◆ **ABOUT THIS TASK**: Filter the entries, keeping every line with the word "their".

◆ **AVAILABLE RECORDS**:

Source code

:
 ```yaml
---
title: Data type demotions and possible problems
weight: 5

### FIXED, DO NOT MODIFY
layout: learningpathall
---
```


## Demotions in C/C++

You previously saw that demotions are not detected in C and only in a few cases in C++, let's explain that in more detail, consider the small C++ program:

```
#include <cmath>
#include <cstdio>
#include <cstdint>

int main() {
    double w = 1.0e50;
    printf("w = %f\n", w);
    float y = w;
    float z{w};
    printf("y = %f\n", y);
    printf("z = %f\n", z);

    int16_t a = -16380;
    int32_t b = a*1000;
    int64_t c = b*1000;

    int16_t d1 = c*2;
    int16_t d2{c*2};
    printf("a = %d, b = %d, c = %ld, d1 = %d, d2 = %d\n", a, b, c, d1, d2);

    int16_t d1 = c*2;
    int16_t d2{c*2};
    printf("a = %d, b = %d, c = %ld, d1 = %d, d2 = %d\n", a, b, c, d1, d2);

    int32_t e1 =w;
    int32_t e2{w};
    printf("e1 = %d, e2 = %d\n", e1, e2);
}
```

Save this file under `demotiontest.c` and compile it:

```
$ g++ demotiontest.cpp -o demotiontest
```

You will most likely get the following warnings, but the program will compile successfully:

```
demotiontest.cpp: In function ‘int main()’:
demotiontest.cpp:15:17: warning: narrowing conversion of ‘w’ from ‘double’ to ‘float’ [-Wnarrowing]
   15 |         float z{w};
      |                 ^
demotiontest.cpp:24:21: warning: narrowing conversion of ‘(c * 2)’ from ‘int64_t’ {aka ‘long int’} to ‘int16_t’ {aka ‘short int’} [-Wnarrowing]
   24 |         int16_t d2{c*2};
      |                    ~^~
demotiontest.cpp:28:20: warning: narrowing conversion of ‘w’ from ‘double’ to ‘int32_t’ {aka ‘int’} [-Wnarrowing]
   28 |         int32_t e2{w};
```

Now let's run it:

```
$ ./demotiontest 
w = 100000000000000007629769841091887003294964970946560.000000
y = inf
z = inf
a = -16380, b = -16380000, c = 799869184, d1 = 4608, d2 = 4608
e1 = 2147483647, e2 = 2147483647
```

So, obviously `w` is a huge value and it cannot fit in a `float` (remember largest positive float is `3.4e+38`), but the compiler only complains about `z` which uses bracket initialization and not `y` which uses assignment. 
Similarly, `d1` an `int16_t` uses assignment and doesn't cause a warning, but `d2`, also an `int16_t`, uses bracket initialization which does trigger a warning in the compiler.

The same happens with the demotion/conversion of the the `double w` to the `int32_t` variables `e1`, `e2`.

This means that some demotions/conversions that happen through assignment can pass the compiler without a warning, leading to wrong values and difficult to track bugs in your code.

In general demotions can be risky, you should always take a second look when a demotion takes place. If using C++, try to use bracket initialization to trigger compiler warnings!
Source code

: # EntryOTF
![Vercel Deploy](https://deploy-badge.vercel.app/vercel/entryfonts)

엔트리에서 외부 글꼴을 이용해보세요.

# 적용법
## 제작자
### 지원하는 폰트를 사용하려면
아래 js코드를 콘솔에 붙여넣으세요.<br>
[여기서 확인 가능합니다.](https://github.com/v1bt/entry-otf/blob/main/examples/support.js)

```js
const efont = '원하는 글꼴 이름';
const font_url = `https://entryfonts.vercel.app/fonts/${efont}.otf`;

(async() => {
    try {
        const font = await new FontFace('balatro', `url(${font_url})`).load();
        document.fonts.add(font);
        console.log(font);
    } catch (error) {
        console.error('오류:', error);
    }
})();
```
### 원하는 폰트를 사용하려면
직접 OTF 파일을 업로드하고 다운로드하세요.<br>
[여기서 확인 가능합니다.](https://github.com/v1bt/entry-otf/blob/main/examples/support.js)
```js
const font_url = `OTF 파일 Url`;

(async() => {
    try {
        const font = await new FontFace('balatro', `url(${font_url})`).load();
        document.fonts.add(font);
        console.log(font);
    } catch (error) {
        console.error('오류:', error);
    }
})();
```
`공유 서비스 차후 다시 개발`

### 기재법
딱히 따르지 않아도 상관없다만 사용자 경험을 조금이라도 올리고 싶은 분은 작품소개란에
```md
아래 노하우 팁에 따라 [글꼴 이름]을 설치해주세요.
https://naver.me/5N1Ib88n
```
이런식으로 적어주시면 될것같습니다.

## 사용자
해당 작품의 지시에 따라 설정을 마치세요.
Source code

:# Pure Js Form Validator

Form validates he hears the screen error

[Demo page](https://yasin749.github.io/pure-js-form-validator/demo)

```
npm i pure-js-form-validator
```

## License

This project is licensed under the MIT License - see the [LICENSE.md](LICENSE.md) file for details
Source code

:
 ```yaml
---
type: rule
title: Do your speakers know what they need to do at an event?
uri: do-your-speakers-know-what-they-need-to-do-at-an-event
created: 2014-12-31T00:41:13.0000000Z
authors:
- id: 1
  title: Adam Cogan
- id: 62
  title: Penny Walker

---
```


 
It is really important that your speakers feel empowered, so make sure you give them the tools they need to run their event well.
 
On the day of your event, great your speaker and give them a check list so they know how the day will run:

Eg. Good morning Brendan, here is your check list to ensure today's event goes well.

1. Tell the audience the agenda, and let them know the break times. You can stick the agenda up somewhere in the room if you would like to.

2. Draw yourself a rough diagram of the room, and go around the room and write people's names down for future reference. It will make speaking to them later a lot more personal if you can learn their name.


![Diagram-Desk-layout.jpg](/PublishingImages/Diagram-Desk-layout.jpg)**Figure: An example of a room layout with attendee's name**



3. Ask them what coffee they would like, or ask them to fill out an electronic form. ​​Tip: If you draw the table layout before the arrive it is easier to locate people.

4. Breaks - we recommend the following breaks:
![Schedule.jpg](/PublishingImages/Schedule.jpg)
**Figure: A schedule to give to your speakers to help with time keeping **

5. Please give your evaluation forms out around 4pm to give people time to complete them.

◆ **COMPLETED TASK**:
It is really important that your speakers feel empowered, so make sure you give them the tools they need to run their event well.
2. Draw yourself a rough diagram of the room, and go around the room and write people's names down for future reference. It will make speaking to them later a lot more personal if you can learn their name.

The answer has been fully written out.